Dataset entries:
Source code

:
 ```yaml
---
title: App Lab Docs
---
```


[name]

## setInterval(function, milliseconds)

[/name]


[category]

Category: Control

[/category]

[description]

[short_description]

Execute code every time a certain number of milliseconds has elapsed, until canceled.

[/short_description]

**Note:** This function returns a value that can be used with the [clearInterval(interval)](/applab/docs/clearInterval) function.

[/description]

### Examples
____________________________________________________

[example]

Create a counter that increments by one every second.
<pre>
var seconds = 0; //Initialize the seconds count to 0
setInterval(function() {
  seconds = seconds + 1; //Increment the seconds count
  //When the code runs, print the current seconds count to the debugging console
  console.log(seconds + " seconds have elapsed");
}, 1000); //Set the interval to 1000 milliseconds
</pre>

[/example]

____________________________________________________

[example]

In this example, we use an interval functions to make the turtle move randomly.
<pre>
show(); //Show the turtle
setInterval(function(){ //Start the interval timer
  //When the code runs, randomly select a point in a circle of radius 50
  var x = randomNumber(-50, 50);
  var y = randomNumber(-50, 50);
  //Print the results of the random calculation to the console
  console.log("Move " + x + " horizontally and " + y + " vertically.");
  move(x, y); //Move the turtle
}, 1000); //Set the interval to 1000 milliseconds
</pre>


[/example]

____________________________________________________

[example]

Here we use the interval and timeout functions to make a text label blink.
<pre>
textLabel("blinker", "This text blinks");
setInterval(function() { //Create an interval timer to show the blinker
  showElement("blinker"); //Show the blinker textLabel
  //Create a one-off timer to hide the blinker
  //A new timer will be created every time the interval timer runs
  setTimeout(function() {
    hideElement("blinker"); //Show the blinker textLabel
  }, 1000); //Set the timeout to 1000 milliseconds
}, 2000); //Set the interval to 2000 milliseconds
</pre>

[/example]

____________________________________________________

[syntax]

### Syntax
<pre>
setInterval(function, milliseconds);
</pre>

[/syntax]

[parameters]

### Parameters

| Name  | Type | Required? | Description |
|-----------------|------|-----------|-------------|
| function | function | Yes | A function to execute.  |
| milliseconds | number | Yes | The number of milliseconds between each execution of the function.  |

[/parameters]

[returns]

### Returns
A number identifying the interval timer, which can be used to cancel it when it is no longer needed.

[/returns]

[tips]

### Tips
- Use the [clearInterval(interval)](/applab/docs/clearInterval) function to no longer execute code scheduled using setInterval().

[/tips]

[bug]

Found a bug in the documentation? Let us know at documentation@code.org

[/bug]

**Task brief:** Reproduce exactly the lines above from the line with "[/short_description]" to the line with "var y = randomNumber(-50, 50);", including both, and add nothing.

**Reply:**
[/short_description]

**Note:** This function returns a value that can be used with the [clearInterval(interval)](/applab/docs/clearInterval) function.

[/description]

### Examples
____________________________________________________

[example]

Create a counter that increments by one every second.
<pre>
var seconds = 0; //Initialize the seconds count to 0
setInterval(function() {
  seconds = seconds + 1; //Increment the seconds count
  //When the code runs, print the current seconds count to the debugging console
  console.log(seconds + " seconds have elapsed");
}, 1000); //Set the interval to 1000 milliseconds
</pre>

[/example]

____________________________________________________

[example]

In this example, we use an interval functions to make the turtle move randomly.
<pre>
show(); //Show the turtle
setInterval(function(){ //Start the interval timer
  //When the code runs, randomly select a point in a circle of radius 50
  var x = randomNumber(-50, 50);
  var y = randomNumber(-50, 50);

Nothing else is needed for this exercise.